"Instruments. A blade of grass, shell of her hands, then blow. Even comb and tissuepaper you can knock a tune out of. Molly in her shift in Lombard street west, hair down. I suppose each kind of trade made its own, don't you see? Hunter with a horn. Haw. Have you the?" (U11.1237)
"Cloche. Sonnez la!" (U11.1240)
"Shepherd his pipe. Pwee little pwee." (U11.1241)
"Policeman a whistle. Locks and keys! Sweep! Four o'clock's all's well! Sleep! All is lost now." (U11.1241)
"Drum? Pompedy. Wait, I know. Towncrier, bumbailiff. Long John. Waken the dead. Pom. Dignam. Poor little nominedomine. Pom. It is music. I mean of course it's all pom pom pom very much what they call da capo.
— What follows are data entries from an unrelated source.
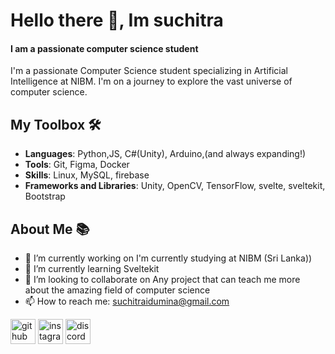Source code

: # Hello there 👋, Im suchitra
#### I am a passionate computer science student 
I'm a passionate Computer Science student specializing in Artificial Intelligence at NIBM. I'm on a journey to explore the vast universe of computer science.


## My Toolbox 🛠️

- **Languages**: Python,JS, C#(Unity), Arduino,(and always expanding!)
- **Tools**: Git, Figma, Docker
- **Skills**: Linux, MySQL, firebase
- **Frameworks and Libraries**: Unity, OpenCV, TensorFlow, svelte, sveltekit, Bootstrap 

## About Me 📚

- 🔭 I’m currently working on I'm currently studying at NIBM (Sri Lanka)) 
- 🌱 I’m currently learning Sveltekit 
- 👯 I’m looking to collaborate on Any project that can teach me more about the amazing field of computer science 
- 📫 How to reach me: suchitraidumina@gmail.com 

[<img src='https://cdn.jsdelivr.net/npm/simple-icons@3.0.1/icons/github.svg' alt='github' height='40'>](https://github.com/Suchitra-idu)  [<img src='https://cdn.jsdelivr.net/npm/simple-icons@3.0.1/icons/instagram.svg' alt='instagram' height='40'>](https://www.instagram.com/suchitra_idumina//)    [<img src='https://cdn.jsdelivr.net/npm/simple-icons@3.0.1/icons/discord.svg' alt='discord' height='40'>](https://discordapp.com/users/suchitra_idumina)  
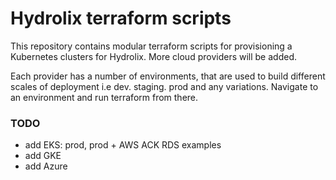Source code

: # Hydrolix terraform scripts

This repository contains modular terraform scripts for provisioning a Kubernetes clusters for Hydrolix. More cloud providers will be added.

Each provider has a number of environments, that are used to build different scales of deployment i.e dev. staging. prod and any variations. Navigate to an environment and run terraform from there.

### TODO
 - add EKS: prod, prod + AWS ACK RDS examples
 - add GKE 
 - add Azure 


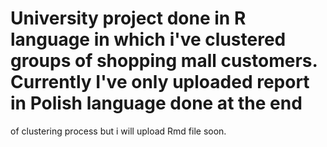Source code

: # University project done in R language in which i've clustered groups of shopping mall customers. Currently I've only uploaded report in Polish language done at the end
of clustering process but i will upload Rmd file soon.
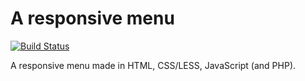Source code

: A responsive menu
=======================

[![Build Status](https://travis-ci.org/mosbth/responsive-menu.svg?branch=master)](https://travis-ci.org/mosbth/responsive-menu)

A responsive menu made in HTML, CSS/LESS, JavaScript (and PHP).
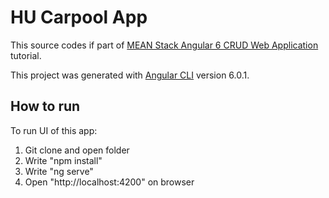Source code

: # HU Carpool App
This source codes if part of [MEAN Stack Angular 6 CRUD Web Application](https://www.djamware.com/post/5b00bb9180aca726dee1fd6d/mean-stack-angular-6-crud-web-application) tutorial.

This project was generated with [Angular CLI](https://github.com/angular/angular-cli) version 6.0.1.

## How to run
To run UI of this app:

1. Git clone and open folder
2. Write "npm install"
3. Write "ng serve"
4. Open "http://localhost:4200" on browser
Still you can hear. As we march we march along, march along. Pom." (U11.1242)
"I must really. Fff. Now if I did that at a banquet. Just a question of custom shah of Persia. Breathe a prayer, drop a tear. All the same he must have been a bit of a natural not to see it was a yeoman cap. Muffled up. Wonder who was that chap at the grave in the brown mackin." (U11.1247)
"O, the whore of the lane!
A frowsy whore with black straw sailor hat askew came glazily in the day along the quay towards Mr Bloom. " (U11.1250)
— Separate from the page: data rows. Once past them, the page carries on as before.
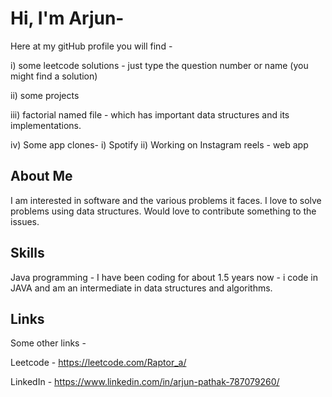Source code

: 
# Hi, I'm Arjun-


Here at my gitHub profile you will find - 

i) some leetcode solutions - just type the question number or name (you might find a solution)

ii) some projects

iii) factorial named file - which has important data structures and its implementations.

iv) Some app clones- i) Spotify
                    ii) Working on Instagram reels - web app


##  About Me
I am interested in software and the  various problems it faces. I love to solve problems using data structures. Would love to contribute something to the issues.


##  Skills
Java programming - I have been coding for about 1.5 years now - i code in JAVA and am an  intermediate in data structures and algorithms.


##  Links
Some other links -

Leetcode - https://leetcode.com/Raptor_a/

LinkedIn - https://www.linkedin.com/in/arjun-pathak-787079260/


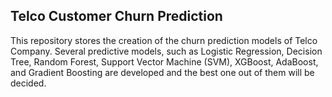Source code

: ## Telco Customer Churn Prediction

This repository stores the creation of the churn prediction models of Telco Company. Several predictive models, such as Logistic Regression, Decision Tree, Random Forest, Support Vector Machine (SVM), XGBoost, AdaBoost, and Gradient Boosting are developed and the best one out of them will be decided.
"When first he saw that form endearing. Yes, it is. I feel so lonely. Wet night in the lane. Horn. Who had the? Heehaw. Shesaw. Off her beat here. What is she? Hope she." (U11.1253)
"Psst! Any chance of your wash. Knew Molly. Had me decked. Stout lady does be with you in the brown costume. Put you off your stroke, that. Appointment we made knowing we'd never, well hardly ever." (U11.1255)
"Too dear too near to home sweet home. Sees me, does she? Looks a fright in the day. Face like dip. Damn her! O, well, she has to live like the rest. Look in here." (U11.1258)
"In Lionel Marks's antique saleshop window haughty Henry Lionel Leopold dear Henry Flower earnestly Mr Leopold Bloom envisaged battered candlesticks" (U11.1261)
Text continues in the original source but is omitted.